Run from Raw Reads(Emilson 2024): Automated CAZyme and Glycan Substrate Annotation in Microbiomes: A Step-by-Step Protocol

Example 2: Emilson 2024 Dataset

The Emilson 2024 dataset emilson_2024

This paper explores the distribution of carbohydrate-related genes by exploring soil microbiomes at different depths and hillsides.

Procedure

Software and versions

conda env create -f CAZyme_annotation_em.yml
conda activate CAZyme_annotation_em

Module 1: Reads processing to obtain contigs

P1. Contamination Check (TIMING ~10min)

Download the Emilson 2024 dataset:

wget https://bcb.unl.edu/dbCAN_tutorial/dataset6-Emilson2024/MAG_HS-05_1.fastq.gz
wget https://bcb.unl.edu/dbCAN_tutorial/dataset6-Emilson2024/MAG_HS-05_2.fastq.gz
wget https://bcb.unl.edu/dbCAN_tutorial/dataset6-Emilson2024/MAG_HS-60_1.fastq.gz
wget https://bcb.unl.edu/dbCAN_tutorial/dataset6-Emilson2024/MAG_HS-60_2.fastq.gz
wget https://bcb.unl.edu/dbCAN_tutorial/dataset6-Emilson2024/RNA_HS-05_1.fastq.gz
wget https://bcb.unl.edu/dbCAN_tutorial/dataset6-Emilson2024/RNA_HS-05_2.fastq.gz
wget https://bcb.unl.edu/dbCAN_tutorial/dataset6-Emilson2024/RNA_HS-60_1.fastq.gz
wget https://bcb.unl.edu/dbCAN_tutorial/dataset6-Emilson2024/RNA_HS-60_2.fastq.gz

These MAG DNA-seq raw data were originally downloaded from https://www.ncbi.nlm.nih.gov/sra/?term=SRR20140034 and https://www.ncbi.nlm.nih.gov/sra/?term=SRR20140038. The RNA-seq raw data were originally downloaded from https://www.ncbi.nlm.nih.gov/sra/?term=SRR20140125 and https://www.ncbi.nlm.nih.gov/sra/?term=SRR20140128. They are renamed to indicate their collected samples

Use kraken2 to check for contaminated reads:

kraken2 --threads 32 --quick --paired --db K2 --report MAG_HS-05.kreport --output MAG_HS-05.kraken.output MAG_HS-05_1.fastq.gz MAG_HS-05_2.fastq.gz

kraken2 --threads 32 --quick --paired --db K2 --report MAG_HS-60.kreport --output MAG_HS-60.kraken.output MAG_HS-60_1.fastq.gz MAG_HS-60_2.fastq.gz

kraken2 --threads 32 --quick --paired --db K2 --report RNA_HS-05.kreport --output RNA_HS-05.kraken.output RNA_HS-05_1.fastq.gz RNA_HS-05_2.fastq.gz

kraken2 --threads 32 --quick --paired --db K2 --report RNA_HS-60.kreport --output RNA_HS-60.kraken.output RNA_HS-60_1.fastq.gz RNA_HS-60_2.fastq.gz

Kraken2 found very little contamination in the Emilson2024 data.

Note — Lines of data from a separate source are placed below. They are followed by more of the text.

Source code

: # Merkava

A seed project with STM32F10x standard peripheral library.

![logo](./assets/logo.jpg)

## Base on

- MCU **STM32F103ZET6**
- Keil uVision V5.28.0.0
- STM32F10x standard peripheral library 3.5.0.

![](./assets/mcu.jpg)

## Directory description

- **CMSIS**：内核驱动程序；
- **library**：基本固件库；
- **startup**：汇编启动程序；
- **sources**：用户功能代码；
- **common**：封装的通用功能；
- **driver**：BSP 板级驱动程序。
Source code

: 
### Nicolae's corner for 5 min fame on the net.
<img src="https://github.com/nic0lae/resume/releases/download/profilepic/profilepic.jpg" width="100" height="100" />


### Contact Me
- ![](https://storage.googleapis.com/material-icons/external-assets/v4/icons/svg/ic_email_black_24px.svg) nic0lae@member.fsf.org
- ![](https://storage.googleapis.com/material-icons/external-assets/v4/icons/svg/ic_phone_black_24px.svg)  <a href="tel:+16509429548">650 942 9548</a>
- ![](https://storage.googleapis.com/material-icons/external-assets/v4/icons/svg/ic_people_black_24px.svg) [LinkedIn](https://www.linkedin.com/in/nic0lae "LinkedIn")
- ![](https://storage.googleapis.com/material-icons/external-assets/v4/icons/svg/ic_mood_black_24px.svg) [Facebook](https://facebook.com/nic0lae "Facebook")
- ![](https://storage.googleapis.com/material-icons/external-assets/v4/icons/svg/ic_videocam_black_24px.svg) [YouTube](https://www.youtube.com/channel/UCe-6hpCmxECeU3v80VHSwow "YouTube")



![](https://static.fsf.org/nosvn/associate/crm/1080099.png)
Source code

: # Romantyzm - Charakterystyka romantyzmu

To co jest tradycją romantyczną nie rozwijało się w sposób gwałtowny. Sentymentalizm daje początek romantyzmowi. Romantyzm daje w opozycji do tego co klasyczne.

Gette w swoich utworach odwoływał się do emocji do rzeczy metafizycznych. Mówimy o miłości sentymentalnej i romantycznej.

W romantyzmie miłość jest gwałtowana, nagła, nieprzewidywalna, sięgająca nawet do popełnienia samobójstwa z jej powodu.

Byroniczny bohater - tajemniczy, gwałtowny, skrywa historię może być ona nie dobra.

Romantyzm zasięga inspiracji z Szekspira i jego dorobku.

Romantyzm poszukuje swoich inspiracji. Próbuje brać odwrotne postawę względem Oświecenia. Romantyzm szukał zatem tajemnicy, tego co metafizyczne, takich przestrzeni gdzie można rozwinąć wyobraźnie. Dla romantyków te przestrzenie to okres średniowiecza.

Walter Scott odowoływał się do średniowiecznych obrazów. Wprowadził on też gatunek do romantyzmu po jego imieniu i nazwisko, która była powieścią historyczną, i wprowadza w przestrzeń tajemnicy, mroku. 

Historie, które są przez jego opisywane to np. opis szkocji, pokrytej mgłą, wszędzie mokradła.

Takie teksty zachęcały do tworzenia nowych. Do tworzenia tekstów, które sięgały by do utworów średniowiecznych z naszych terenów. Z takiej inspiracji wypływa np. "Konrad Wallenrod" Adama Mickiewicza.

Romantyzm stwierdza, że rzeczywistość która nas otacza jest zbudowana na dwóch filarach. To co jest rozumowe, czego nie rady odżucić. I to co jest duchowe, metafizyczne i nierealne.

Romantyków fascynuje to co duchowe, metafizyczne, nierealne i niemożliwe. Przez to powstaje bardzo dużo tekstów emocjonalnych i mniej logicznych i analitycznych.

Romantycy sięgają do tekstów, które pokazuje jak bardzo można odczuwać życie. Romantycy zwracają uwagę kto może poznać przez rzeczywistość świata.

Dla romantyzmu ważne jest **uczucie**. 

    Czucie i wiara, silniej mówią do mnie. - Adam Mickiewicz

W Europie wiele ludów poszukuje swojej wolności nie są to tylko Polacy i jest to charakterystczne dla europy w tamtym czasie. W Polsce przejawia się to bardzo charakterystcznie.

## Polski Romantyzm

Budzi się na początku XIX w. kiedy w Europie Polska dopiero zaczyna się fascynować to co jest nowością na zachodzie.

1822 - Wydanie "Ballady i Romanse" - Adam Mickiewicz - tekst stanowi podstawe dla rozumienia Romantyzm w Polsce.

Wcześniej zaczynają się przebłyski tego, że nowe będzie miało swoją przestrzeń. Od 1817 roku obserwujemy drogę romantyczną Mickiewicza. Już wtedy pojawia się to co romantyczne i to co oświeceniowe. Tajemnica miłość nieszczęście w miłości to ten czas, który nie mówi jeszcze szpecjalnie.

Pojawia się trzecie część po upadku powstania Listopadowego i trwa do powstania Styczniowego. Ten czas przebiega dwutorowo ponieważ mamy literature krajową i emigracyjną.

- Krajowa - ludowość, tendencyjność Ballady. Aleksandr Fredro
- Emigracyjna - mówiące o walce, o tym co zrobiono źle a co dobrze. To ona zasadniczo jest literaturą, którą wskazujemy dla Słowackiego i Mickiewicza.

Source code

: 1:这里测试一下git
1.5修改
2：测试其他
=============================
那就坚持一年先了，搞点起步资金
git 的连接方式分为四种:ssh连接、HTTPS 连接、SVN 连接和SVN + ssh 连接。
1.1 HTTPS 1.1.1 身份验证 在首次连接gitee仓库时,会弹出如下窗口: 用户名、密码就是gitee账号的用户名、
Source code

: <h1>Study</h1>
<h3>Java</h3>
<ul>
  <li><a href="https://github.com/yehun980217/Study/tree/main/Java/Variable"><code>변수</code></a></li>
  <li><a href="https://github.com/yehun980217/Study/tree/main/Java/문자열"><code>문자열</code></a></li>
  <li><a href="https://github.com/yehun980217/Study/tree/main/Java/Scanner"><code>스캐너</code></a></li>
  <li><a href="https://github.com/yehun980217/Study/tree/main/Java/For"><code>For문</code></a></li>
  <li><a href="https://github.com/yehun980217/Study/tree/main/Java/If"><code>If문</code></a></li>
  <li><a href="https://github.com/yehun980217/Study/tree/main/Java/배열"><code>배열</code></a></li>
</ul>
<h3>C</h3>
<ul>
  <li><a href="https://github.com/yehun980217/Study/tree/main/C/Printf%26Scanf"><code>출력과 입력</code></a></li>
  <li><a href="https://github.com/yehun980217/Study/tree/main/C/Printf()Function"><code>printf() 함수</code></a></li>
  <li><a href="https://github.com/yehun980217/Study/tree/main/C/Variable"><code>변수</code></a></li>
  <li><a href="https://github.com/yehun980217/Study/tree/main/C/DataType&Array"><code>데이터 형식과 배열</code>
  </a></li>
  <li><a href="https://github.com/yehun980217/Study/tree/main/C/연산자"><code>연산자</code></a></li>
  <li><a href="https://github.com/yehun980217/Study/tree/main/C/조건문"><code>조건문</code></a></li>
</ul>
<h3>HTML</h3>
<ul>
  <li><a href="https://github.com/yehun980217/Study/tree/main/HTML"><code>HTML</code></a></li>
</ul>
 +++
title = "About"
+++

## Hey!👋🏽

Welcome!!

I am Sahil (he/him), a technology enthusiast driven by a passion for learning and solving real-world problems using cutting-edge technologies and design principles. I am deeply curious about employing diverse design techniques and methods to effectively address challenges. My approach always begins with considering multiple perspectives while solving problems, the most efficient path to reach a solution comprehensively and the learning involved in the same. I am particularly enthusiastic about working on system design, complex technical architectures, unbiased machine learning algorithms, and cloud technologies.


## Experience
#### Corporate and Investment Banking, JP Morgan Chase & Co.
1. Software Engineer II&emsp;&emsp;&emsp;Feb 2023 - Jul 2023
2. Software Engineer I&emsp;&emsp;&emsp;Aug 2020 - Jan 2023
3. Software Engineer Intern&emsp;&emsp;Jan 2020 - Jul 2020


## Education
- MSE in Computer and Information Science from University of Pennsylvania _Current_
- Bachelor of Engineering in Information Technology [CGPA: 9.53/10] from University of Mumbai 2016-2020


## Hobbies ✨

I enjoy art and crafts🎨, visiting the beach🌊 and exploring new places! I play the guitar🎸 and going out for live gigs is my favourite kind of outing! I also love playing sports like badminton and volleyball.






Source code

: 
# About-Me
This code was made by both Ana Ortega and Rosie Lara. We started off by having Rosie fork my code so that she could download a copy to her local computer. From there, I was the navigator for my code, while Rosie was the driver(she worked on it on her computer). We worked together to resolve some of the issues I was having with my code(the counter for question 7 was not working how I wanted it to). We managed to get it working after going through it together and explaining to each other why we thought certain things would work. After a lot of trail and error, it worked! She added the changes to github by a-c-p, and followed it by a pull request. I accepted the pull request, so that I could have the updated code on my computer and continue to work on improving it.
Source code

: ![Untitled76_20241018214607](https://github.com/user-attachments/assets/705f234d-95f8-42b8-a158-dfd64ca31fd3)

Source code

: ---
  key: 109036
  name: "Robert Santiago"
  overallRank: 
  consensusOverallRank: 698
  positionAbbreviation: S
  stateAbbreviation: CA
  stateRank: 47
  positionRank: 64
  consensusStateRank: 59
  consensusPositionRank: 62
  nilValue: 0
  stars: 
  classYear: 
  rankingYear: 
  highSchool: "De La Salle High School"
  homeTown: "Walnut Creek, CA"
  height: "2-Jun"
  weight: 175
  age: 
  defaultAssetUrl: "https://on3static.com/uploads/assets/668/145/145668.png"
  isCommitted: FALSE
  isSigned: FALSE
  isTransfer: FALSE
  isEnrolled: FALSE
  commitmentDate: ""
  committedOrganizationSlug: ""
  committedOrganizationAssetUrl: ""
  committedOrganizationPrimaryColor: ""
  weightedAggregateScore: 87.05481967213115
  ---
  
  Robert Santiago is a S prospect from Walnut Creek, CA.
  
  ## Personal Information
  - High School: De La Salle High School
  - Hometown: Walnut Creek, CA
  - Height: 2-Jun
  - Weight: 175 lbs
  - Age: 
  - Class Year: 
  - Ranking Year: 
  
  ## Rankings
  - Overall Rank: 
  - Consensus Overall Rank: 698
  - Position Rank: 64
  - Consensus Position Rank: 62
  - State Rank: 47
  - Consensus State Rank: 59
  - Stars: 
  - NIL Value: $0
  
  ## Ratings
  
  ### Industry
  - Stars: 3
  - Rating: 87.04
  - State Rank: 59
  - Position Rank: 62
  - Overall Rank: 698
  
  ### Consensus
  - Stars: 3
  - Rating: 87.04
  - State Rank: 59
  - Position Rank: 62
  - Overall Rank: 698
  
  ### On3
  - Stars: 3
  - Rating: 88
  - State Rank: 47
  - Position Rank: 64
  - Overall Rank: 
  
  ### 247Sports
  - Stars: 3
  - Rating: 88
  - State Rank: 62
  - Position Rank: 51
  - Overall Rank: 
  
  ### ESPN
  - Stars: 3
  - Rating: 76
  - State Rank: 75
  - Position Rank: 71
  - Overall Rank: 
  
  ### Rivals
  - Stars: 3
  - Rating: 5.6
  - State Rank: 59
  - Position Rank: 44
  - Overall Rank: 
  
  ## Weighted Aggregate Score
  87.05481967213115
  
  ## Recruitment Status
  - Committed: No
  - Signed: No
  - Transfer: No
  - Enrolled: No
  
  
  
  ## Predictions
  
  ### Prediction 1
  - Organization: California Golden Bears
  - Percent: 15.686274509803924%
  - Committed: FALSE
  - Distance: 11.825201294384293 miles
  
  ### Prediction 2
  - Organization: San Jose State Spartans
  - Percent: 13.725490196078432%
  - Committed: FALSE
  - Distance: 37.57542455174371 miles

Consequently, there was no need for the contamination removal step.

If contamination is identified, users can align the reads to the reference genomes of potential contamination source organisms to remove the aligned reads (Box 1). The most common source in human microbiome studies is from human hosts.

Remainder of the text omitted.